Разговариваем обо всём подряд, вываливаемся на улицу. Дождь накрапывает, прибивая дорожную пыль. Закуриваем и вызываем такси. Странный вечер и, в какой-то степени, отрезвляющий. От никотина совсем развезло, давно так не надирался.
− Знаешь, сейчас бы я отошёл в сторону, – произношу, выпуская дым в сторону. Усманов гаденько так ухмыляется.
− Стасян, нельзя тебе бухать, ты тряпкой становишься, − подъ*бнул, с*ка.
− Дебила кусок. П*здуй, с*чара, тачка ждёт, – ржём и, прощаясь, пожимаем друг другу руки.
***
− Ну, чего раскисла? – Баева, как обычно, завалилась без предупреждения.
− Я не раскисла.
− Ты лицо своё видела в зеркало? Не раскисла она. Слёзки, поди, пускала.
− Настя… − я бросила предупреждающий взгляд.
− Что Настя? Я двадцать шесть лет уже Настя. Подтирай свои нюни. Подумаешь, мужик бросил. Чего теперь? Не ты первая, не ты последняя. Это не повод мокроту разводить. Нового найдёшь.
− Баева, ты сейчас за дверь выйдешь и больше не войдёшь.
− Ой, не стращай тут. Давай собирайся.
− Куда?
− В магазин. У меня в холодильнике шаром покати, скоро суицидально настроенные мыши придут совершать туда паломничество. В клуб, как понимаю, ты ещё долго не пойдёшь. Так что не зову.
− Не подъ*бнёшь, не проживёшь? – открыла холодильник, пытаясь впихнуть туда тарелку с очередным бисквитом.
− Куда без этого. И хватит уже кашеварить. Ты бездомных, что ли, подкармливать начала?
− Собак на помойке.
− Ой, больная-я, − протянула Баева, забрасывая в рот горячий бутерброд. − Давай я такой собачкой побуду, а?

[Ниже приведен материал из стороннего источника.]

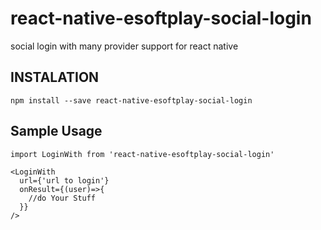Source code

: # react-native-esoftplay-social-login
social login with many provider support for react native

## INSTALATION  
```
npm install --save react-native-esoftplay-social-login
```

## Sample Usage
```
import LoginWith from 'react-native-esoftplay-social-login'

<LoginWith 
  url={'url to login'}
  onResult={(user)=>{
    //do Your Stuff
  }}
/>
```
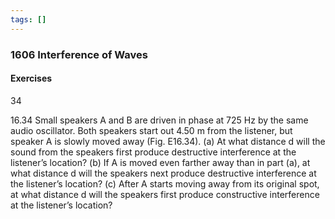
 ```yaml
---
tags: []
---
```


### 1606 Interference of Waves

#### Exercises
34

16.34 Small speakers A and B are driven in phase at 725 Hz  by the same audio oscillator. Both speakers start out 4.50 m from the listener, but speaker A is slowly moved away (Fig. E16.34).
(a) At what distance d will the sound from the speakers first produce destructive interference at the listener’s location?
(b) If A is moved even farther away than in part (a), at what distance d will the speakers next produce destructive interference at the listener’s location?
(c) After A starts moving away from its original spot, at what distance d will the speakers first produce constructive interference at the listener’s location?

После работы готова слона съесть. Жрать хочу, не могу.
− Так бери, холодильник хоть освобожу.
− Можно мне вот эту вкуснятинку, и вот эту, а ещё шарлотку твою со сливками и корицей. Бл*ть, слюни от одного вида побежали, – Настя скромностью никогда не страдала, и сейчас я была даже этому рада. На данный момент, моя кухня напоминала кондитерскую. Все рабочие поверхности, в том числе и подоконник, были завалены разнообразными кексами, печеньем, бутербродами, пирогами, тортами и прочим съестным.
− Ты потом будешь меня проклинать, когда в свои любимые джинсы не влезешь, – уложив полный пакет контейнеров, протянула его Баевой.
− Я в них уже два месяца, как не влезаю. Так что, это уже не проблема.
Ехать не хотелось, как и выходить из дома в принципе. За последнюю неделю мой маршрут стал очень простым и коротким: продуктовый в соседнем доме и обратно в квартиру. Людей видеть не хотелось, общаться тем более. Поэтому на работе, сославшись на личные проблемы, оформила отпуск за свой счёт. Ещё бы Баева перестала почти каждый вечер врываться ко мне, было бы вообще замечательно. Большой супермаркет встретил нас неприятным для меня шумом, суетой и огромным количеством народа.
− Да улыбнись уже, а то людей распугаешь, − бросила Баева, направляясь к тележкам для продуктов.
− Бу…
− На меня не действует, можешь не стараться.
− Насть, у тебя хоть иногда бывает плохое настроение?
− Оно у меня регулярно плохое, только я не ною.
− А что делаешь?
− Матом ору, долго, громко и заковыристо. А ещё бью особо тупых, если под руку попадаются.
Мне иногда кажется, если Насте поставить цель рассмешить умирающего, она и с этим справится на пять с плюсом. Она может.